5. Tracking Ocean Trash

UK environmental organization Plastic Tide is developing a system to use AI and drone-mounted cameras to identify plastic in photos of the ocean. Plastic Tide launched a program called Marine Litter DRONET to crowdsource images of ocean trash and allow volunteers to identify the presence of plastic in these images. Plastic Tide will use this data to train a machine learning system that can track the spread of plastic in waterways from drone imagery.  

6. AI Moves on From Go to Atari

DeepMind has developed a method for training an AI system to play simple Atari video games just by having it watch YouTube videos of gameplay. Teaching an AI system to solve problems with clear rules and straightforward options, such as board games, is easier than teaching an AI to solve problems that require exploration, such as video games in which progression requires a player to interact with the environment to figure out what to do next. To overcome this, AI researchers have traditionally relied on large amounts of training with detailed datasets. Instead, DeepMind’s method allows an AI system to learn from watching a human play.
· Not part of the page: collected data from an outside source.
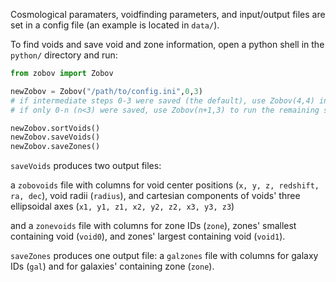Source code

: Cosmological paramaters, voidfinding parameters, and input/output files are set in a config file (an example is located in `data/`).  

To find voids and save void and zone information, open a python shell in the `python/` directory and run:

```python
from zobov import Zobov

newZobov = Zobov("/path/to/config.ini",0,3) 
# if intermediate steps 0-3 were saved (the default), use Zobov(4,4) instead; 
# if only 0-n (n<3) were saved, use Zobov(n+1,3) to run the remaining steps

newZobov.sortVoids()
newZobov.saveVoids()
newZobov.saveZones()
```

`saveVoids` produces two output files:
 
a `zobovoids` file with columns for void center positions (`x, y, z, redshift, ra, dec`), void radii (`radius`), and cartesian components of voids' three ellipsoidal axes (`x1, y1, z1, x2, y2, z2, x3, y3, z3`)

and a `zonevoids` file with columns for zone IDs (`zone`), zones' smallest containing void (`void0`), and zones' largest containing void (`void1`).

`saveZones` produces one output file: a `galzones` file with columns for galaxy IDs (`gal`) and for galaxies' containing zone (`zone`).
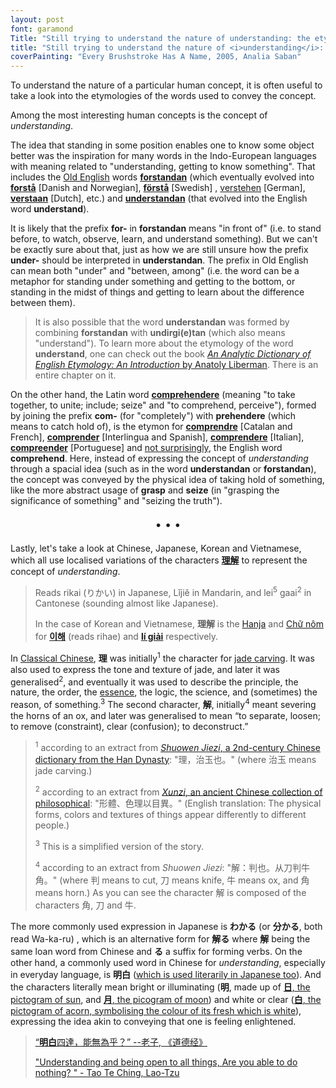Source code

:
 ```yaml
---
layout: post
font: garamond
Title: "Still trying to understand the nature of understanding: the etymologies"
title: "Still trying to understand the nature of <i>understanding</i>: the etymologies"
coverPainting: "Every Brushstroke Has A Name, 2005, Analia Saban"
---
```


To understand the nature of a particular human concept, it is often useful to take a look into the etymologies of the words used to convey the concept.

Among the most interesting human concepts is the concept of *understanding*.

The idea that standing in some position enables one to know some object better was the inspiration for many words in the Indo-European languages with meaning related to "understanding, getting to know something". That includes the [Old English](https://en.wikipedia.org/wiki/Old_English) words [**forstandan**](https://books.google.com.sg/books?id=7UzoBQAAQBAJ&pg=PA154&lpg=PA154&dq=forstandan&source=bl&ots=oalHmPMXo-&sig=C-ALG8Tha-tEL6yruIjzM8Oqutg&hl=en&sa=X&ved=0CDcQ6AEwBWoVChMIzoCJx_6LxgIVx2KmCh3CdAIh#v=onepage&q=forstandan&f=false) (which eventually evolved into [**forstå**](https://en.wiktionary.org/wiki/forstå) [Danish and Norwegian], [**förstå**](https://en.wiktionary.org/wiki/förstå) [Swedish] , [verstehen](https://en.wiktionary.org/wiki/verstehen) [German], [**verstaan**](https://en.wiktionary.org/wiki/verstaan#Dutch) [Dutch], etc.) and [**understandan**](https://en.wiktionary.org/wiki/understandan) (that evolved into the English word **understand**).

<!--more-->

It is likely that the prefix **for-** in **forstandan** means "in front of" (i.e. to stand before, to watch, observe, learn, and understand something). But we can't be exactly sure about that, just as how we are still unsure how the prefix **under-** should be interpreted in **understandan**. The prefix in Old English can mean both "under" and "between, among" (i.e. the word can be a metaphor for standing under something and getting to the bottom, or standing in the midst of things and getting to learn about the difference between them).

>It is also possible that the word **understandan** was formed by combining **forstandan** with **undirgi(e)tan** (which also means "understand"). To learn more about the etymology of the word **understand**, one can check out the book [*An Analytic Dictionary of English Etymology: An Introduction* by Anatoly Liberman](https://www.upress.umn.edu/book-division/books/an-analytic-dictionary-of-english-etymology). There is an entire chapter on it.

On the other hand, the Latin word [**comprehendere**](https://en.wiktionary.org/wiki/comprehendere) (meaning "to take together, to unite; include; seize" and "to comprehend, perceive"), formed by joining the prefix **com-** (for "completely") with **prehendere** (which means to catch hold of), is the etymon for [**comprendre**](https://en.wiktionary.org/wiki/comprendre) [Catalan and French], [**comprender**](https://en.wiktionary.org/wiki/comprender) [Interlingua and Spanish], [**comprendere**](https://en.wiktionary.org/wiki/comprendere) [Italian], [**compreender**](https://en.wiktionary.org/wiki/compreender) [Portuguese] and [not surprisingly](http://www.etymonline.com/index.php?term=comprehend), the English word **comprehend**. Here, instead of expressing the concept of *understanding* through a spacial idea (such as in the word **understandan** or **forstandan**), the concept was conveyed by the physical idea of taking hold of something, like the more abstract usage of **grasp** and **seize** (in "grasping the significance of something" and "seizing the truth").

<p style="text-align:center; font-size:1.3em">
&bull; &bull; &bull;
</p>

Lastly, let's take a look at Chinese, Japanese, Korean and Vietnamese, which all use localised variations of the characters [**理解**](https://en.wiktionary.org/wiki/理解) to represent the concept of *understanding*.

> Reads rikai (りかい) in Japanese, Lǐjiě in Mandarin, and lei<sup>5</sup> gaai<sup>2</sup> in Cantonese (sounding almost like Japanese).
>
> In the case of Korean and Vietnamese, **理解** is the [Hanja](https://en.wikipedia.org/wiki/Hanja) and [Chữ nôm](https://en.wikipedia.org/wiki/Chữ_nôm) for [**이해**](https://en.wiktionary.org/wiki/이해) (reads rihae) and [**lí giải**](https://en.wiktionary.org/wiki/l%C3%AD_gi%E1%BA%A3i#Vietnamese) respectively.

In [Classical Chinese](https://en.wikipedia.org/wiki/Classical_Chinese), **理** was initially<sup>1</sup> the character for [jade carving](https://en.wikipedia.org/wiki/Hardstone_carving). It was also used to express the tone and texture of jade, and later it was generalised<sup>2</sup>, and eventually it was used to describe the principle, the nature, the order, the [essence](https://en.wikipedia.org/wiki/Essence), the logic, the science, and (sometimes) the reason, of something.<sup>3</sup> The second character, **解**, initially<sup>4</sup> meant severing the horns of an ox, and later was generalised to mean “to separate, loosen; to remove (constraint), clear (confusion); to deconstruct.”

> <sup>1</sup> according to an extract from [<i>Shuowen Jiezi</i>, a 2nd-century Chinese dictionary from the Han Dynasty](https://en.wikipedia.org/wiki/Shuowen_Jiezi): "理，治玉也。" (where 治玉 means jade carving.)
>
> <sup>2</sup> according to an extract from [<i>Xunzi</i>, an ancient Chinese collection of philosophical](https://en.wikipedia.org/wiki/Xunzi_(book)): "形體、色理以目異。" (English translation: The physical forms, colors and textures of things appear differently to different people.)
>
> <sup>3</sup> This is a simplified version of the story.
>
> <sup>4</sup> according to an extract from <i>Shuowen Jiezi</i>: "解：判也。从刀判牛角。" (where 判 means to cut, 刀 means knife, 牛 means ox, and 角 means horn.) As you can see the character 解 is composed of the characters 角, 刀 and 牛.


The more commonly used expression in Japanese is **わかる** (or **分かる**, both read Wa-ka-ru) , which is an alternative form for **解る** where **解** being the same loan word from Chinese and **る** a suffix for forming verbs. On the other hand, a commonly used word in Chinese for *understanding*, especially in everyday language, is **明白** ([which is used literarily in Japanese too](https://kotobank.jp/word/%E6%98%8E%E7%99%BD-643162)). And the characters literally mean bright or illuminating (**明**, made up of [**日**, the pictogram of sun](https://en.wiktionary.org/wiki/%E6%97%A5#Chinese), and [**月**, the picogram of moon](https://en.wiktionary.org/wiki/%E6%9C%88#Chinese)) and white or clear ([**白**, the pictogram of acorn, symbolising the colour of its fresh which is white](https://en.wiktionary.org/wiki/%E7%99%BD#Chinese)), expressing the idea akin to conveying that one is feeling enlightened.

> [“**明白**四達，能無為乎？” --老子, 《道德经》](https://zh.wikisource.org/zh/%E9%81%93%E5%BE%B7%E7%B6%93_(%E7%8E%8B%E5%BC%BC%E6%9C%AC)#%E5%8D%81%E7%AB%A0)
>
> ["Understanding and being open to all things, Are you able to do nothing? " - Tao Te Ching, Lao-Tzu](https://terebess.hu/english/tao/gia.html#Kap10)
>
7. Spotting Violence in Crowds

Researchers at the University of Cambridge, India’s National Institute of Technology, and the Indian Institute of Science, have developed a machine learning system that can analyze drone footage of crowds in real time and spot signs of violent behavior. The system has limited accuracy and can only identify five straightforward sings of violence, including strangling, punching, kicking, shooting, and stabbing, but could eventually allow law enforcement to quickly identify when violence breaks out in large gatherings, which can be difficult to police.
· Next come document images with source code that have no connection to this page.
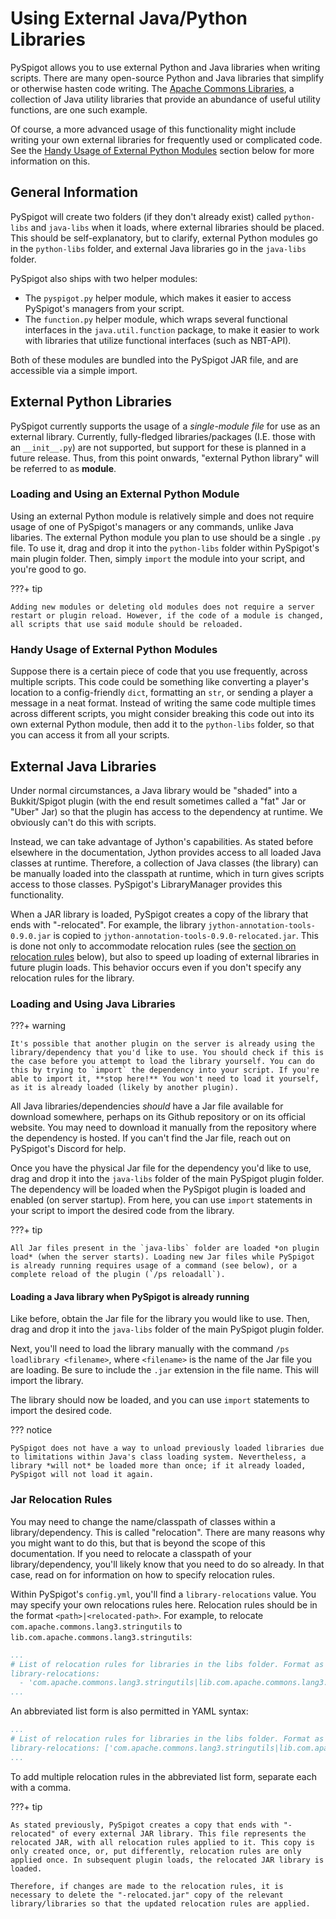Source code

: # Using External Java/Python Libraries

PySpigot allows you to use external Python and Java libraries when writing scripts. There are many open-source Python and Java libraries that simplify or otherwise hasten code writing. The [Apache Commons Libraries](https://commons.apache.org/), a collection of Java utility libraries that provide an abundance of useful utility functions, are one such example.

Of course, a more advanced usage of this functionality might include writing your own external libraries for frequently used or complicated code. See the [Handy Usage of External Python Modules](#handy-usage-of-external-python-modules) section below for more information on this.

## General Information

PySpigot will create two folders (if they don't already exist) called `python-libs` and `java-libs` when it loads, where external libraries should be placed. This should be self-explanatory, but to clarify, external Python modules go in the `python-libs` folder, and external Java libraries go in the `java-libs` folder.

PySpigot also ships with two helper modules:

- The `pyspigot.py` helper module, which makes it easier to access PySpigot's managers from your script.
- The `function.py` helper module, which wraps several functional interfaces in the `java.util.function` package, to make it easier to work with libraries that utilize functional interfaces (such as NBT-API).

Both of these modules are bundled into the PySpigot JAR file, and are accessible via a simple import.

## External Python Libraries

PySpigot currently supports the usage of a *single-module file* for use as an external library. Currently, fully-fledged libraries/packages (I.E. those with an `__init__.py`) are not supported, but support for these is planned in a future release. Thus, from this point onwards, "external Python library" will be referred to as **module**.

### Loading and Using an External Python Module

Using an external Python module is relatively simple and does not require usage of one of PySpigot's managers or any commands, unlike Java libaries. The external Python module you plan to use should be a single `.py` file. To use it, drag and drop it into the `python-libs` folder within PySpigot's main plugin folder. Then, simply `import` the module into your script, and you're good to go.

???+ tip

    Adding new modules or deleting old modules does not require a server restart or plugin reload. However, if the code of a module is changed, all scripts that use said module should be reloaded.

### Handy Usage of External Python Modules

Suppose there is a certain piece of code that you use frequently, across multiple scripts. This code could be something like converting a player's location to a config-friendly `dict`, formatting an `str`, or sending a player a message in a neat format. Instead of writing the same code multiple times across different scripts, you might consider breaking this code out into its own external Python module, then add it to the `python-libs` folder, so that you can access it from all your scripts.

## External Java Libraries

Under normal circumstances, a Java library would be "shaded" into a Bukkit/Spigot plugin (with the end result sometimes called a "fat" Jar or "Uber" Jar) so that the plugin has access to the dependency at runtime. We obviously can't do this with scripts.

Instead, we can take advantage of Jython's capabilities. As stated before elsewhere in the documentation, Jython provides access to all loaded Java classes at runtime. Therefore, a collection of Java classes (the library) can be manually loaded into the classpath at runtime, which in turn gives scripts access to those classes. PySpigot's LibraryManager provides this functionality.

When a JAR library is loaded, PySpigot creates a copy of the library that ends with "-relocated". For example, the library `jython-annotation-tools-0.9.0.jar` is copied to `jython-annotation-tools-0.9.0-relocated.jar`. This is done not only to accommodate relocation rules (see the [section on relocation rules](#jar-relocation-rules) below), but also to speed up loading of external libraries in future plugin loads. This behavior occurs even if you don't specify any relocation rules for the library.

### Loading and Using Java Libraries

???+ warning

    It's possible that another plugin on the server is already using the library/dependency that you'd like to use. You should check if this is the case before you attempt to load the library yourself. You can do this by trying to `import` the dependency into your script. If you're able to import it, **stop here!** You won't need to load it yourself, as it is already loaded (likely by another plugin).

All Java libraries/dependencies *should* have a Jar file available for download somewhere, perhaps on its Github repository or on its official website. You may need to download it manually from the repository where the dependency is hosted. If you can't find the Jar file, reach out on PySpigot's Discord for help.

Once you have the physical Jar file for the dependency you'd like to use, drag and drop it into the `java-libs` folder of the main PySpigot plugin folder. The dependency will be loaded when the PySpigot plugin is loaded and enabled (on server startup). From here, you can use `import` statements in your script to import the desired code from the library.

???+ tip

    All Jar files present in the `java-libs` folder are loaded *on plugin load* (when the server starts). Loading new Jar files while PySpigot is already running requires usage of a command (see below), or a complete reload of the plugin (`/ps reloadall`).

#### Loading a Java library when PySpigot is already running

Like before, obtain the Jar file for the library you would like to use. Then, drag and drop it into the `java-libs` folder of the main PySpigot plugin folder.

Next, you'll need to load the library manually with the command `/ps loadlibrary <filename>`, where `<filename>` is the name of the Jar file you are loading. Be sure to include the `.jar` extension in the file name. This will import the library.

The library should now be loaded, and you can use `import` statements to import the desired code.

??? notice

    PySpigot does not have a way to unload previously loaded libraries due to limitations within Java's class loading system. Nevertheless, a library *will not* be loaded more than once; if it already loaded, PySpigot will not load it again.

### Jar Relocation Rules

You may need to change the name/classpath of classes within a library/dependency. This is called "relocation". There are many reasons why you might want to do this, but that is beyond the scope of this documentation. If you need to relocate a classpath of your library/dependency, you'll likely know that you need to do so already. In that case, read on for information on how to specify relocation rules.

Within PySpigot's `config.yml`, you'll find a `library-relocations` value. You may specify your own relocations rules here. Relocation rules should be in the format `<path>|<relocated-path>`. For example, to relocate `com.apache.commons.lang3.stringutils` to `lib.com.apache.commons.lang3.stringutils`:

``` yaml linenums="1"
...
# List of relocation rules for libraries in the libs folder. Format as <pattern>|<relocated pattern>
library-relocations:
  - 'com.apache.commons.lang3.stringutils|lib.com.apache.commons.lang3.stringutils'
...
```

An abbreviated list form is also permitted in YAML syntax:

``` yaml linenums="1"
...
# List of relocation rules for libraries in the libs folder. Format as <pattern>|<relocated pattern>
library-relocations: ['com.apache.commons.lang3.stringutils|lib.com.apache.commons.lang3.stringutils']
...
```

To add multiple relocation rules in the abbreviated list form, separate each with a comma.

???+ tip

    As stated previously, PySpigot creates a copy that ends with "-relocated" of every external JAR library. This file represents the relocated JAR, with all relocation rules applied to it. This copy is only created once, or, put differently, relocation rules are only applied once. In subsequent plugin loads, the relocated JAR library is loaded.
    
    Therefore, if changes are made to the relocation rules, it is necessary to delete the "-relocated.jar" copy of the relevant library/libraries so that the updated relocation rules are applied.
8. Identifying Cancer Treatment Side Effects with AI

Health researchers at New York University have developed a machine learning system that can analyze clinical data about patients receiving treatment for breast cancer and identify if a patient has lymphedema, a chronic side effect of breast cancer treatment, with 94 percent accuracy. Lymphedema is not curable, but early detection and treatment can help reduce symptoms and stop it from progressing. However lymphedema can occur years after cancer surgery, making it difficult to spot quickly. The system analyzes demographic and clinical data about patients, including whether they are experiencing any of 26 lymphedema symptoms, and can diagnose the condition significantly more accurately than existing methods.
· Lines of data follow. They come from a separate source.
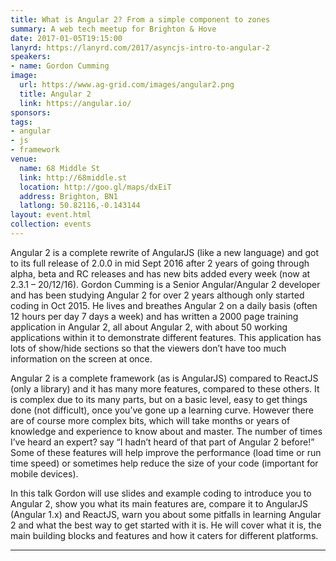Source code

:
 ```yaml
---
title: What is Angular 2? From a simple component to zones
summary: A web tech meetup for Brighton & Hove
date: 2017-01-05T19:15:00
lanyrd: https://lanyrd.com/2017/asyncjs-intro-to-angular-2
speakers:
- name: Gordon Cumming
image:
  url: https://www.ag-grid.com/images/angular2.png
  title: Angular 2
  link: https://angular.io/
sponsors:
tags:
- angular
- js
- framework
venue:
  name: 68 Middle St
  link: http://68middle.st
  location: http://goo.gl/maps/dxEiT
  address: Brighton, BN1
  latlong: 50.82116,-0.143144
layout: event.html
collection: events
---
```


Angular 2 is a complete rewrite of AngularJS (like a new language) and got to its full release of 2.0.0 in mid Sept 2016 after 2 years of going through alpha, beta and RC releases and has new bits added every week (now at 2.3.1 – 20/12/16).  Gordon Cumming is a Senior Angular/Angular 2 developer and has been studying Angular 2 for over 2 years although only started coding in Oct 2015. He lives and breathes Angular 2 on a daily basis (often 12 hours per day 7 days a week) and has written a 2000 page training application in Angular 2, all about Angular 2, with about 50 working applications within it to demonstrate different features.  This application has lots of show/hide sections so that the viewers don’t have too  much information on the screen at once.

Angular 2 is a complete framework (as is AngularJS) compared to ReactJS (only a library) and it has many more features, compared to these others.  It is complex due to its many parts, but on a basic level, easy to get things done (not difficult), once you’ve gone up a learning curve.  However there are of course more complex bits, which will take months or years of knowledge and experience to know about and master.  The number of times I’ve heard an expert? say “I hadn’t heard of that part of Angular 2 before!”  Some of these features will help improve the performance (load time or run time speed) or sometimes help reduce the size of your code (important for mobile devices).

In this talk Gordon will use slides and example coding to introduce you to Angular 2, show you what its main features are, compare it to AngularJS (Angular 1.x) and ReactJS, warn you about some pitfalls in learning Angular 2 and what the best way to get started with it is.  He will cover what it is, the main building blocks and features and how it caters for different platforms.

---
9. AI Knows What Numbers are Interesting

An IBM researcher named Chai Wah Wu has developed a machine learning algorithm that can identify sequences of numbers and mathematical structures that humans think of as elegant. Patterns in mathematics, such as the Fibonacci sequence or large prime numbers, have long fascinated mathematicians, and a project called the Online Encyclopedia of Integer Sequences (OEIS) compiles these interesting sequences, many of which related to challenges in mathematics. Wu codified mathematical principles related to interesting patterns, such as Benford’s Law, which states that in any set of numbers, more numbers are likely to begin with 1 than any other number, into his machine learning system. In a test on a mixture of 40,000 randomly generated sequences and 40,000 sequences from OEIS, Wu’s algorithm could identify the “interesting” OEIS sequences with near perfect accuracy.

10. Making Boats Self-Driving, Too

Researchers at the Massachusetts Institute of Technology working on a project called Roboat have developed a prototype system of autonomous boats. The boats rely on hardware similar to that in self-driving cars and can link up with each other to carry freight or passengers, as well as serve as temporary bridges or platforms. Autonomous boats have an advantage over autonomous cars that may accelerate their deployment since commercial vessels already rely on transponders that broadcast their precise location to other ships, making it easier to avoid obstacles.